Human error likely responsible for AT-3 trainer crash

Staff Writer, with CNA

Human error appears to have been the cause of the mid-air collision between two air force AT-3 trainer planes that caused one of them to crash on Friday, the head of the Air Force Academy said yesterday.

“The cause of the collision has yet to be determined by our investigation,” Taiwanese Air Force Academy president Ke Wen-an (柯文安) said.

The two training aircraft took off from Gangshan Air Force Base at 3:37pm on Friday for formation training and collided 33 minutes later, Ke said.

Following the collision, the No. 0816 trainer returned to the air base safely, while the two pilots of the No. 0809 trainer were able to parachute to safety before it crashed into a mountainside. They were found by a passing farmer who helped them to hospital.

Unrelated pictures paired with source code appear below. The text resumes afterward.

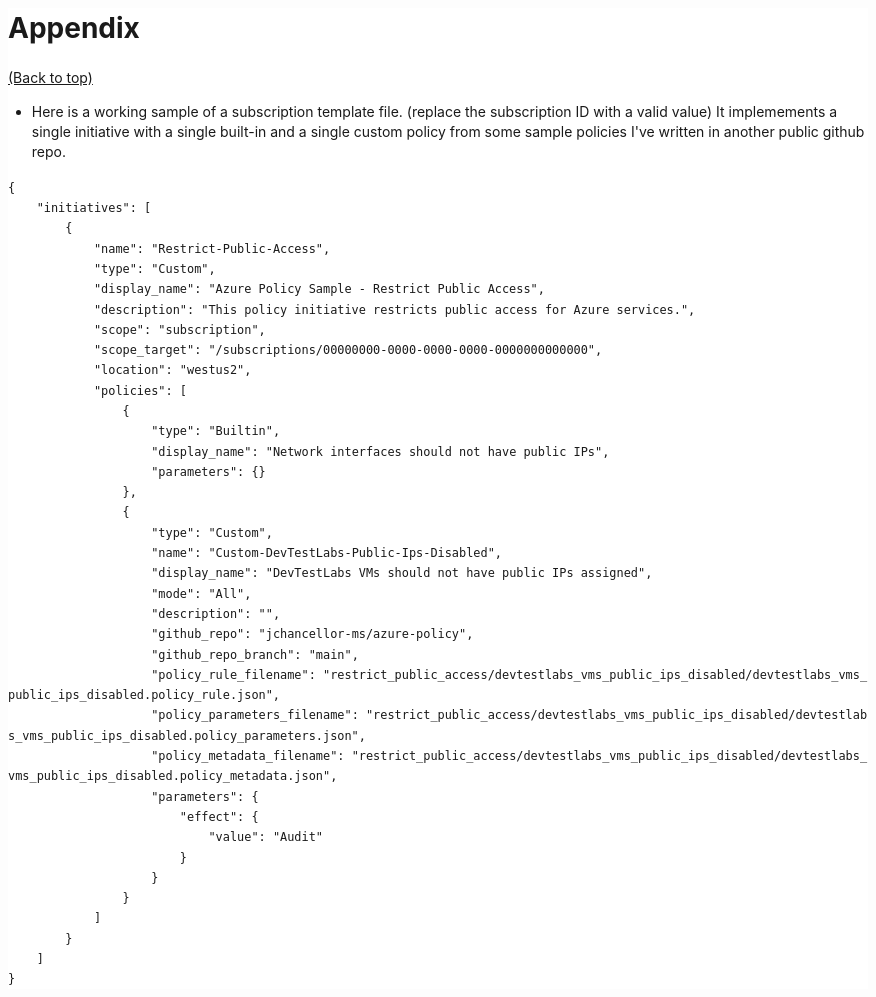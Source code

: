 # Appendix
[(Back to top)](#table-of-contents)
- Here is a working sample of a subscription template file. (replace the subscription ID with a valid value)  It implemements a single initiative with a single built-in and a single custom policy from some sample policies I've written in another public github repo.  

```
{
    "initiatives": [
        {
            "name": "Restrict-Public-Access",
            "type": "Custom",
            "display_name": "Azure Policy Sample - Restrict Public Access",
            "description": "This policy initiative restricts public access for Azure services.",
            "scope": "subscription",
            "scope_target": "/subscriptions/00000000-0000-0000-0000-0000000000000",
            "location": "westus2",
            "policies": [
                {
                    "type": "Builtin",
                    "display_name": "Network interfaces should not have public IPs",
                    "parameters": {}
                },
                {
                    "type": "Custom",
                    "name": "Custom-DevTestLabs-Public-Ips-Disabled",
                    "display_name": "DevTestLabs VMs should not have public IPs assigned",
                    "mode": "All",
                    "description": "",
                    "github_repo": "jchancellor-ms/azure-policy",
                    "github_repo_branch": "main",
                    "policy_rule_filename": "restrict_public_access/devtestlabs_vms_public_ips_disabled/devtestlabs_vms_public_ips_disabled.policy_rule.json",
                    "policy_parameters_filename": "restrict_public_access/devtestlabs_vms_public_ips_disabled/devtestlabs_vms_public_ips_disabled.policy_parameters.json",
                    "policy_metadata_filename": "restrict_public_access/devtestlabs_vms_public_ips_disabled/devtestlabs_vms_public_ips_disabled.policy_metadata.json",
                    "parameters": {
                        "effect": {
                            "value": "Audit"
                        }
                    }
                }
            ]
        }
    ]
}
```


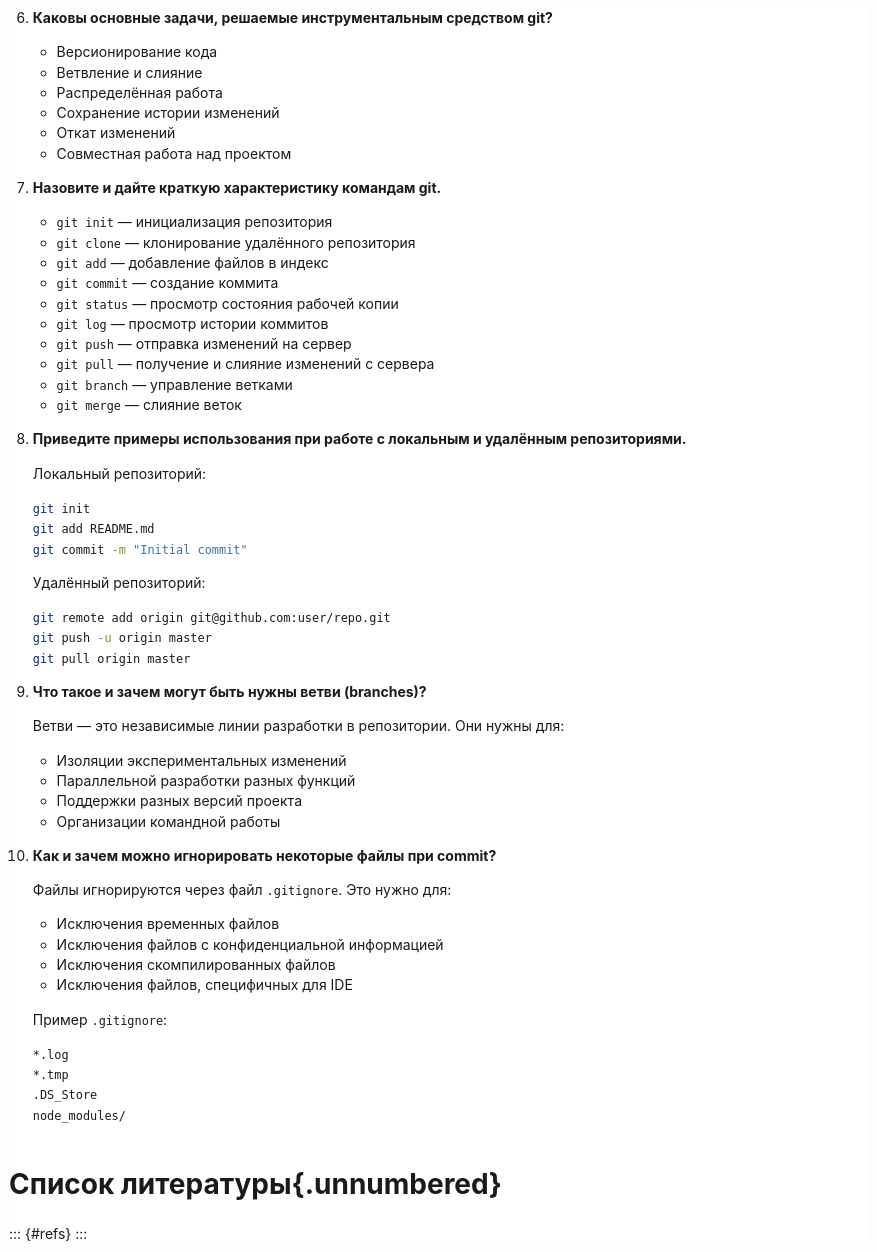 6. **Каковы основные задачи, решаемые инструментальным средством git?**

   - Версионирование кода
   - Ветвление и слияние
   - Распределённая работа
   - Сохранение истории изменений
   - Откат изменений
   - Совместная работа над проектом

7. **Назовите и дайте краткую характеристику командам git.**

   - `git init` — инициализация репозитория
   - `git clone` — клонирование удалённого репозитория
   - `git add` — добавление файлов в индекс
   - `git commit` — создание коммита
   - `git status` — просмотр состояния рабочей копии
   - `git log` — просмотр истории коммитов
   - `git push` — отправка изменений на сервер
   - `git pull` — получение и слияние изменений с сервера
   - `git branch` — управление ветками
   - `git merge` — слияние веток

8. **Приведите примеры использования при работе с локальным и удалённым репозиториями.**

   Локальный репозиторий:
   ```bash
   git init
   git add README.md
   git commit -m "Initial commit"
   ```

   Удалённый репозиторий:
   ```bash
   git remote add origin git@github.com:user/repo.git
   git push -u origin master
   git pull origin master
   ```

9. **Что такое и зачем могут быть нужны ветви (branches)?**

   Ветви — это независимые линии разработки в репозитории. Они нужны для:
   - Изоляции экспериментальных изменений
   - Параллельной разработки разных функций
   - Поддержки разных версий проекта
   - Организации командной работы

10. **Как и зачем можно игнорировать некоторые файлы при commit?**

    Файлы игнорируются через файл `.gitignore`. Это нужно для:
    - Исключения временных файлов
    - Исключения файлов с конфиденциальной информацией
    - Исключения скомпилированных файлов
    - Исключения файлов, специфичных для IDE
    
    Пример `.gitignore`:
    ```
    *.log
    *.tmp
    .DS_Store
    node_modules/
    ```

# Список литературы{.unnumbered}

::: {#refs}
:::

“The two pilots did not sustain any life-threatening injuries,” Ke said.

Fanliao Hospital said Lieutenant Colonel Chang Kuo-chiang (張國強) was bleeding from the neck and chest and had a wrist fracture, while First Lieutenant Tseng Kuo-wei (曾國維) was had bruises and a mild concussion.

First Lieutenant Tseng, 26, who was in the front seat, had 426 flying hours, while Lieutenant Colonel Chang, 37, in the rear seat, had 2,230 flying hours.

The planes were flying at an altitude of about 5,000m and a speed of about 500kph, with the No. 0816 trainer in the lead and the other plane one meter behind when the collision occurred, Ke said.

The left horizontal tail of the leading trainer was ripped off in the collision, but it managed to return safely to base.

“The military has ruled out the possibility of weather as a factor and believes that pilot error could have caused the mishap,” Ke said, adding that the planes did not maintain a safe distance.

He pledged to conduct a thorough review of the collision and determine the cause as soon as possible. The wreckage of the crashed plane was located in a mountainous area in Pingtung County in southern Taiwan and retrieved yesterday.

The Air Force has grounded all of its AT-3 trainer planes for inspection following the mid-air collision.

An air force investigative team went to the mountainous region of Chunrih Village (春日) in Pingtung County yesterday to inspect the site at which the trainer went down.

The investigators said the debris was spread over a wide area. The body of the plane was smashed and the ground was scorched where it fell, the investigators said, adding that the engine was found 100m away.